![]()  | 
| Add caption | 
Unwinged - Ziarah (flickr.com)
Latar Belakang
Ziarah
 makam tergolong tradisi yang sangat tua, barangkali setua kebudayaan 
manusia itu sendiri. Tradisi ini umumnya berhubungan erat dengan unsur 
kepercayaan atau keagamaan. Tradisi, menurut Parsudi Suparlan, 
sebagaimana dikutip oleh Jalaluddin (Jalaluddin, 1996: 180), merupakan 
unsur sosial budaya yang telah mengakar dalam kehidupan masyarakat dan 
sulit berubah. Meredith McGuire (dalam Jalaluddin, 1996: 180), melihat 
bahwa dalam masyarakat pedesaan umumnya tradisi erat kaitannya dengan 
mitos dan agama.
Kabupaten
 Pandeglang, terletak di wilayah provinsi Banten, merupakan kawasan yang
 sebagian besar masih merupakan pedesaan. Dalam satu tulisannya, 
Azyumardi Azra menyebutkan, orang-orang Muslim di Banten percaya bahwa 
Tuhan sangat baik dan tidak akan mengabaikan mereka; tetapi pada saat 
yang sama, kekuatan-kekuatan jahat dan setan terus mendatangkan bencana,
 sehingga mereka terpaksa mengarahkan aktivitas ritual kepada 
kekuatan-kekuatan jahat tersebut. Dalam kaitan ini pula terjadi pemujaan
 terhadap orang-orang yang telah mati, yang dipandang potensial untuk 
membantu mereka dalam menghadapi berbagai kekuatan jahat (Azra, 1999: 
66).
Ungkapan
 yang digunakan Azra dalam kalimat “pemujaan terhadap orang-orang yang 
mati” mungkin terlalu berlebihan untuk menggambarkan keyakinan 
masyarakat Banten.

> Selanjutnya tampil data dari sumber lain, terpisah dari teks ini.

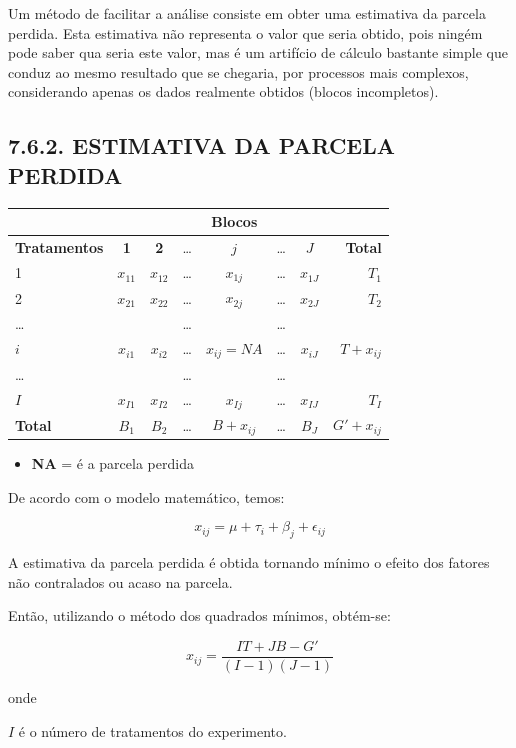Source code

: \documentclass[
]{book}
\providecommand{\tightlist}{%
  \setlength{\itemsep}{0pt}\setlength{\parskip}{0pt}}
\begin{document}
Um método de facilitar a análise consiste em obter uma estimativa da parcela perdida. Esta estimativa não representa o valor que seria obtido, pois ningém pode saber qua seria este valor, mas é um artifício de cálculo bastante simple que conduz ao mesmo resultado que se chegaria, por processos mais complexos, considerando apenas os dados realmente obtidos (blocos incompletos).

\hypertarget{estimativa-da-parcela-perdida}{%
\subsection{7.6.2. ESTIMATIVA DA PARCELA PERDIDA}\label{estimativa-da-parcela-perdida}}

\begin{longtable}[]{@{}lccccccr@{}}
\toprule
& & & & Blocos & & &\tabularnewline
\midrule
\endhead
\textbf{Tratamentos} & \textbf{1} & \textbf{2} & \ldots{} & \(j\) & \ldots{} & \(J\) & \textbf{Total}\tabularnewline
1 & \(x_{11}\) & \(x_{12}\) & \ldots{} & \(x_{1j}\) & \ldots{} & \(x_{1J}\) & \(T_1\)\tabularnewline
2 & \(x_{21}\) & \(x_{22}\) & \ldots{} & \(x_{2j}\) & \ldots{} & \(x_{2J}\) & \(T_2\)\tabularnewline
\ldots{} & & & \ldots{} & & \ldots{} & &\tabularnewline
\(i\) & \(x_{i1}\) & \(x_{i2}\) & \ldots{} & \(x_{ij} = NA\) & \ldots{} & \(x_{iJ}\) & \(T+x_{ij}\)\tabularnewline
\ldots{} & & & \ldots{} & & \ldots{} & &\tabularnewline
\(I\) & \(x_{I1}\) & \(x_{I2}\) & \ldots{} & \(x_{Ij}\) & \ldots{} & \(x_{IJ}\) & \(T_I\)\tabularnewline
\textbf{Total} & \(B_1\) & \(B_2\) & \ldots{} & \(B+x_{ij}\) & \ldots{} & \(B_J\) & \(G'+x_{ij}\)\tabularnewline
\bottomrule
\end{longtable}

\begin{itemize}
\tightlist
\item
  \textbf{NA} = é a parcela perdida
\end{itemize}

De acordo com o modelo matemático, temos:

\[
x_{ij}= \mu+\tau_{i}+\beta_{j}+\epsilon_{ij}
\]

A estimativa da parcela perdida é obtida tornando mínimo o efeito dos fatores não contralados ou acaso na parcela.

Então, utilizando o método dos quadrados mínimos, obtém-se:

\[
x_{ij} = \frac{IT+JB-G'}{(I-1)(J-1)}
\]

onde

\(I\) é o número de tratamentos do experimento.
\end{document}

Pada kenyataannya, orang-orang Banten akan menolak 
kalau dikatakan mereka memuja orang-orang yang telah mati. Lebih tepat 
kalau dikatakan, mereka menggunakan arwah orang-orang yang telah mati 
itu sebagai perantara (wasilah) untuk menyampaikan doa atau 
keinginan mereka kepada Tuhan. Arwah itu pun bukan sembarang arwah, 
melainkan arwah dari orang-orang yang semasa hidupnya dianggap sebagai 
tokoh, misalnya kiyai, syekh, jawara (orang sakti), atau sultan. Orang-orang Banten percaya bahwa tokoh-tokoh itu mempunyai karomah atau keistimewaan spiritual tertentu. Ketika sudah meninggal, karomah
 itu dipercaya masih ada dan bisa diperoleh dari makam mereka. Oleh 
karena itulah, aktivitas ziarah ke makam keramat sering disebut ngalap barokah, yaitu mencari berkah dari keramat yang terdapat pada makam sang tokoh.
Pemujaan
 terhadap orang-orang yang telah meninggal dahulu memang ada ketika 
agama Islam belum dianut masyarakat Banten. Kepercayaan semacam itu, 
yang disebut animisme, secara berangsur-angsur telah terkikis 
dengan datangnya Islam. Diperlukan penelitian tersendiri apakah tradisi 
ziarah ke makam keramat, yang menunjukkan adanya keyakinan mengenai 
keistimewaan roh-roh dari tokoh tertentu, itu merupakan kompromi antara 
kepercayaan lama dengan ajaran Islam atau bukan. Sebab Islam yang datang
 ke Banten, dan ke Nusantara secara umum, adalah Islam dengan nuansa 
sufisme sangat kental. Telah banyak dikemukakan oleh para ahli sejarah, 
bahwa para penyebar Islam di Jawa hampir seluruhnya adalah 
pemimpin-pemimpin tarekat (Dhofier, 1982: 144). Di Banten sendiri, 
pernah dan masih berkembang aliran-aliran tarekat antara lain tarekat 
Syatariyah, Qadiriyah, Naqsabandiyah, dan Syadziliyah. Dalam sufisme, 
ada ajaran tentang tawassul dengan para guru dan syekh terdahulu, dan 
ziarah merupakan kegiatan yang dilakukan dalam rangka tawassul. Jadi, 
tidak bisa dengan serta merta dikatakan bahwa ziarah ke makam keramat 
merupakan warisan tradisi pra-Islam.
Di
 kalangan Islam sendiri, sebetulnya aktivitas ziarah ke makam keramat 
dan doktrin tawassul masih menimbulkan pertentangan teologis yang belum 
terselesaikan, antara pihak yang membolehkan (bahkan menyunahkan) dan 
pihak yang membid’ahkan (bahkan mengharamkan). Pihak yang membolehkan 
ziarah ke makam keramat umumnya berasal dari kalangan Islam tradisional,
 sedangkan pihak yang melarang berasal dari kalangan Islam modernis. 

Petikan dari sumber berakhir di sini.